Pope Francis and the two presidents planting an olive tree in the garden (photo credit: Chaim Tzach/ GPO)
Pope Francis and the two presidents planting an olive tree in the garden (photo credit: Chaim Tzach/ GPO)

The rabbis read Psalms with the sort of feeling often absent from the verses when politicians employ them, and an imam poured heart and soul into a prayer calling for God to “make us, O Lord, keys to all that is good, locks to all that is evil…”

For long stretches, though, the outdoor ceremony, conducted to the tune of constant birdsong, had the feel of a long and hot wedding ceremony, carefully choreographed but tiresome.

Then came the pope and the two politicians.

Palestinian Authority President Mahmoud Abbas, one source said, wanted to make a combative speech. In the end, he kept it tame but spoke of not only peace but “a just peace, dignified living, and liberty… in our sovereign and independent state.”

Peres, who was raised Orthodox (in Michael Bar-Zohar’s biography Peres is quoted as saying that only after he came to Israel was the synagogue “no longer part of my Saturday morning schedule and the dialogue with a distant deity gave way to the close touch of the sea and the sand”), capped his speech with a slowly spoken demand to “make it happen,” because “we owe it to our children.” Departing from his prepared remarks, he said softly, “I was young.

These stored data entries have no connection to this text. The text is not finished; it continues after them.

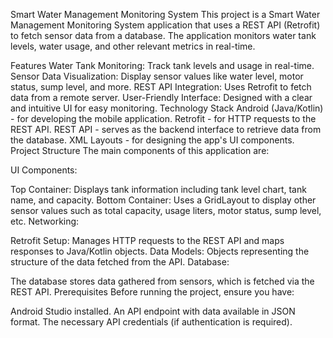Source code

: Smart Water Management Monitoring System
This project is a Smart Water Management Monitoring System application that uses a REST API (Retrofit) to fetch sensor data from a database. The application monitors water tank levels, water usage, and other relevant metrics in real-time.

Features
Water Tank Monitoring: Track tank levels and usage in real-time.
Sensor Data Visualization: Display sensor values like water level, motor status, sump level, and more.
REST API Integration: Uses Retrofit to fetch data from a remote server.
User-Friendly Interface: Designed with a clear and intuitive UI for easy monitoring.
Technology Stack
Android (Java/Kotlin) - for developing the mobile application.
Retrofit - for HTTP requests to the REST API.
REST API - serves as the backend interface to retrieve data from the database.
XML Layouts - for designing the app's UI components.
Project Structure
The main components of this application are:

UI Components:

Top Container: Displays tank information including tank level chart, tank name, and capacity.
Bottom Container: Uses a GridLayout to display other sensor values such as total capacity, usage liters, motor status, sump level, etc.
Networking:

Retrofit Setup: Manages HTTP requests to the REST API and maps responses to Java/Kotlin objects.
Data Models: Objects representing the structure of the data fetched from the API.
Database:

The database stores data gathered from sensors, which is fetched via the REST API.
Prerequisites
Before running the project, ensure you have:

Android Studio installed.
An API endpoint with data available in JSON format.
The necessary API credentials (if authentication is required).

Now I am old. I experienced war. I tasted peace. Never will I forget the bereaved families — parents and children — who paid the cost of war. And all my life I shall never stop to act for peace, for generations to come.” He intoned the sentences like a prayer.

Where Abbas is the PA’s chief decision-maker, Peres’s post is symbolic, and his presence here was likely an irritant to Israeli Prime Minister Benjamin Netanyahu, who is seeking to isolate the new Abbas-led, Hamas-backed Palestinian government. But Peres ends his seven-year term next month, and could not have been dissuaded from attending.

Pope Francis spoke of “saplings cut down at the height of their promise.” He spoke of “children who are weary, worn out by conflicts and yearning for the dawn of peace.” He encouraged both sides to say “yes to sincerity and no to duplicity.” He begged God to “come to our aid!” and he asked that “our way of life will always be that of: Shalom, Peace, Salaam!”

Asked before the ceremony whether this pope, who has created a radical shift in the papacy, actually believed he could change the course of the conflict and succeed where the US Secretary of State John Kerry so recently failed, a person well acquainted with Pope Francis said, “This pope knows he probably won’t be able to make peace. But preventing war – that he can do.”